Meng, 49, has not pleaded guilty to fraud charges. Under the agreement, she will not be prosecuted further in the U.S. and the extradition proceedings in Canada will be terminated, according to a statement released by William Taylor III, one of the lawyers representing Meng.
"Facts have already proven that this is a political persecution against a Chinese citizen and its aim is to suppress Chinese high-tech companies," said China’s Foreign Ministry spokesperson Hua Chunying on Saturday.
What happened three years ago?
On December 1, 2018, Canadian authorities arrested Meng at the request of the U.S. government which accused her of wire fraud and sought her extradition. The incident took place as the Trump administration adopted an aggressive approach in dealing with China on a variety of issues including trade and technology.
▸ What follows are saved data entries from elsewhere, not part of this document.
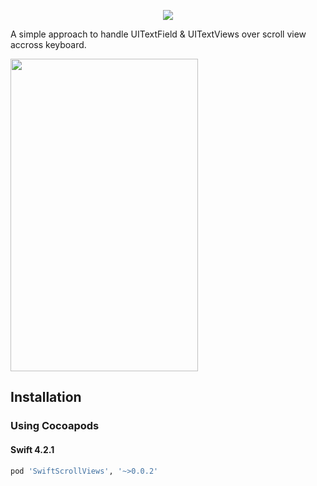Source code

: <p align="center">
  <img src="https://rajamohan-s.github.io/resources/repo_swift_scrollviews/logo.png">
</p>
<p>
A simple approach to handle UITextField & UITextViews over scroll view accross keyboard.
</p>
<p align="left">
  <img width = "300" height = "500" src="./images/demo.gif">
</p>

## Installation

### Using Cocoapods
#### Swift 4.2.1
```ruby
pod 'SwiftScrollViews', '~>0.0.2'
```
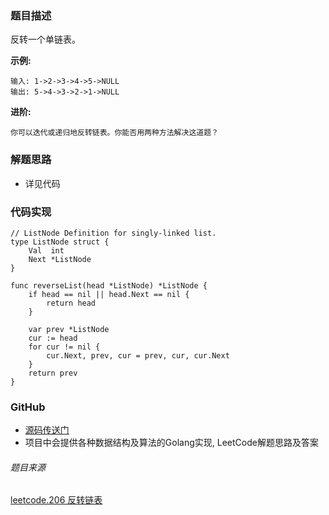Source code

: 
### 题目描述
反转一个单链表。

**示例:**
```
输入: 1->2->3->4->5->NULL
输出: 5->4->3->2->1->NULL
```

**进阶:**
```
你可以迭代或递归地反转链表。你能否用两种方法解决这道题？
```

### 解题思路
- 详见代码

### 代码实现

```Golang
// ListNode Definition for singly-linked list.
type ListNode struct {
	Val  int
	Next *ListNode
}

func reverseList(head *ListNode) *ListNode {
	if head == nil || head.Next == nil {
		return head
	}

	var prev *ListNode
	cur := head
	for cur != nil {
		cur.Next, prev, cur = prev, cur, cur.Next
	}
	return prev
}
```

### GitHub
- [源码传送门](https://github.com/TomorrowWu/golang-algorithms/blob/master/leetcode/0206.reverse-linked-list/src/reverse-linked-list.go)
- 项目中会提供各种数据结构及算法的Golang实现, LeetCode解题思路及答案

###### 题目来源
[leetcode.206 反转链表](https://leetcode-cn.com/problems/reverse-linked-list/description/)

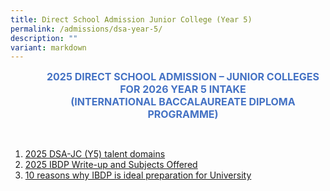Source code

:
 ```yaml
---
title: Direct School Admission Junior College (Year 5)
permalink: /admissions/dsa-year-5/
description: ""
variant: markdown
---
```

<p align="center" style="margin-left: 36.0pt; text-align: center;" class="x_MsoNormal"><strong><span style="font-size: 12.0pt; color: #4472c4;">2025 DIRECT SCHOOL ADMISSION – JUNIOR COLLEGES</span></strong><br>
<strong><span style="font-size: 12.0pt; color: #4472c4;">FOR 2026 YEAR 5 INTAKE</span></strong><br>
<strong><span style="font-size: 12.0pt; color: #4472c4;">(INTERNATIONAL BACCALAUREATE DIPLOMA PROGRAMME)</span></strong></p>

<p>
<br>
</p>

1.   [2025 DSA-JC (Y5) talent domains](/files/Admissions/2025/2025_DSA_JC__Y5__talent_domains.pdf)
2.  [2025 IBDP Write-up and Subjects Offered](/files/Admissions/2025/2025_IBDP_Write_up_and_Subj_Offered.pdf)
3.  [10 reasons why IBDP is ideal preparation for University](/files/Admissions/2025/10_reasons_why_IBDP_is_ideal_preparation_for_University.pdf)

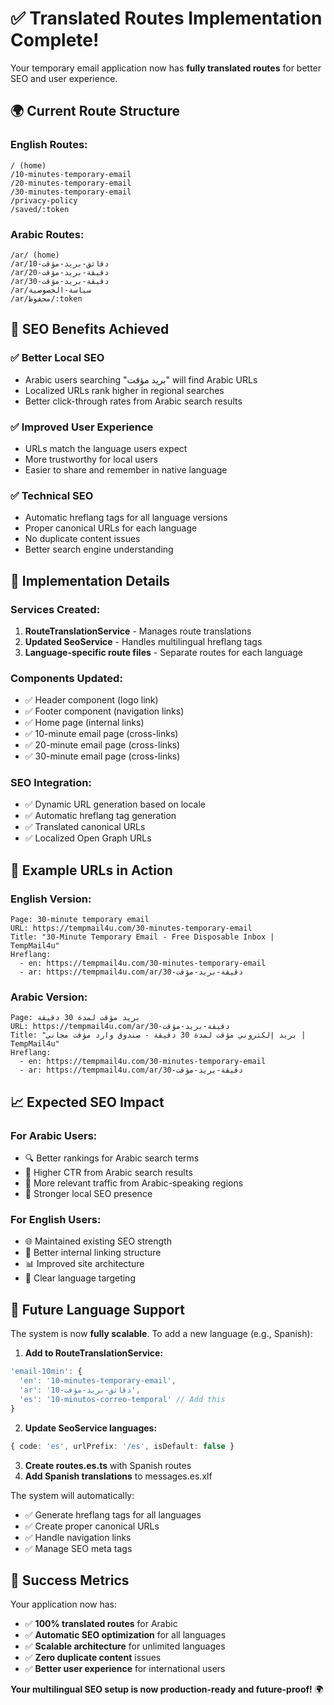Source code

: # ✅ Translated Routes Implementation Complete!

Your temporary email application now has **fully translated routes** for better SEO and user experience.

## 🌍 **Current Route Structure**

### **English Routes:**
```
/ (home)
/10-minutes-temporary-email
/20-minutes-temporary-email  
/30-minutes-temporary-email
/privacy-policy
/saved/:token
```

### **Arabic Routes:**
```
/ar/ (home)
/ar/10-دقائق-بريد-مؤقت
/ar/20-دقيقة-بريد-مؤقت
/ar/30-دقيقة-بريد-مؤقت
/ar/سياسة-الخصوصية
/ar/محفوظ/:token
```

## 🎯 **SEO Benefits Achieved**

### ✅ **Better Local SEO**
- Arabic users searching "بريد مؤقت" will find Arabic URLs
- Localized URLs rank higher in regional searches
- Better click-through rates from Arabic search results

### ✅ **Improved User Experience**
- URLs match the language users expect
- More trustworthy for local users
- Easier to share and remember in native language

### ✅ **Technical SEO**
- Automatic hreflang tags for all language versions
- Proper canonical URLs for each language
- No duplicate content issues
- Better search engine understanding

## 🔧 **Implementation Details**

### **Services Created:**
1. **RouteTranslationService** - Manages route translations
2. **Updated SeoService** - Handles multilingual hreflang tags
3. **Language-specific route files** - Separate routes for each language

### **Components Updated:**
- ✅ Header component (logo link)
- ✅ Footer component (navigation links)
- ✅ Home page (internal links)
- ✅ 10-minute email page (cross-links)
- ✅ 20-minute email page (cross-links)
- ✅ 30-minute email page (cross-links)

### **SEO Integration:**
- ✅ Dynamic URL generation based on locale
- ✅ Automatic hreflang tag generation
- ✅ Translated canonical URLs
- ✅ Localized Open Graph URLs

## 🚀 **Example URLs in Action**

### **English Version:**
```
Page: 30-minute temporary email
URL: https://tempmail4u.com/30-minutes-temporary-email
Title: "30-Minute Temporary Email - Free Disposable Inbox | TempMail4u"
Hreflang: 
  - en: https://tempmail4u.com/30-minutes-temporary-email
  - ar: https://tempmail4u.com/ar/30-دقيقة-بريد-مؤقت
```

### **Arabic Version:**
```
Page: بريد مؤقت لمدة 30 دقيقة
URL: https://tempmail4u.com/ar/30-دقيقة-بريد-مؤقت
Title: "بريد إلكتروني مؤقت لمدة 30 دقيقة - صندوق وارد مؤقت مجاني | TempMail4u"
Hreflang:
  - en: https://tempmail4u.com/30-minutes-temporary-email
  - ar: https://tempmail4u.com/ar/30-دقيقة-بريد-مؤقت
```

## 📈 **Expected SEO Impact**

### **For Arabic Users:**
- 🔍 Better rankings for Arabic search terms
- 📱 Higher CTR from Arabic search results
- 🎯 More relevant traffic from Arabic-speaking regions
- 💪 Stronger local SEO presence

### **For English Users:**
- 🌐 Maintained existing SEO strength
- 🔗 Better internal linking structure
- 📊 Improved site architecture
- 🎯 Clear language targeting

## 🔮 **Future Language Support**

The system is now **fully scalable**. To add a new language (e.g., Spanish):

1. **Add to RouteTranslationService:**
```typescript
'email-10min': {
  'en': '10-minutes-temporary-email',
  'ar': '10-دقائق-بريد-مؤقت',
  'es': '10-minutos-correo-temporal' // Add this
}
```

2. **Update SeoService languages:**
```typescript
{ code: 'es', urlPrefix: '/es', isDefault: false }
```

3. **Create routes.es.ts** with Spanish routes
4. **Add Spanish translations** to messages.es.xlf

The system will automatically:
- ✅ Generate hreflang tags for all languages
- ✅ Create proper canonical URLs
- ✅ Handle navigation links
- ✅ Manage SEO meta tags

## 🎉 **Success Metrics**

Your application now has:
- ✅ **100% translated routes** for Arabic
- ✅ **Automatic SEO optimization** for all languages
- ✅ **Scalable architecture** for unlimited languages
- ✅ **Zero duplicate content** issues
- ✅ **Better user experience** for international users

**Your multilingual SEO setup is now production-ready and future-proof!** 🌍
Four months before Meng’s arrest, the U.S. government fired the opening salvo against Chinese high-tech companies by issuing a ban on the federal government use of products by Huawei and ZTE – two leading Chinese providers of telecom equipment, citing security concerns. The following year, Huawei was added to the U.S. Commerce Department’s Entity List, which effectively banned American companies from doing business with the Chinese tech giant.
Why now?
Over the past three years, Meng’s detention has been a thorny issue between Beijing and Washington. Tensions that were unfathomable years ago have taken an incendiary crescendo.
There are two factors that facilitated her release, according to Guo Changlin, a former senior diplomat at the Chinese Embassy in the U.S.
"U.S. President Joe Biden is looking to meet with his Chinese counterpart Xi Jinping at the upcoming G20 summit in person. [Also] Justin Trudeau has just been re-elected as Canadian prime minister [by a narrow margin] and is eager to fling off Meng’s case, which after all has been a protracted bone of contention between China and Canada," Guo told CGTN during a phone interview.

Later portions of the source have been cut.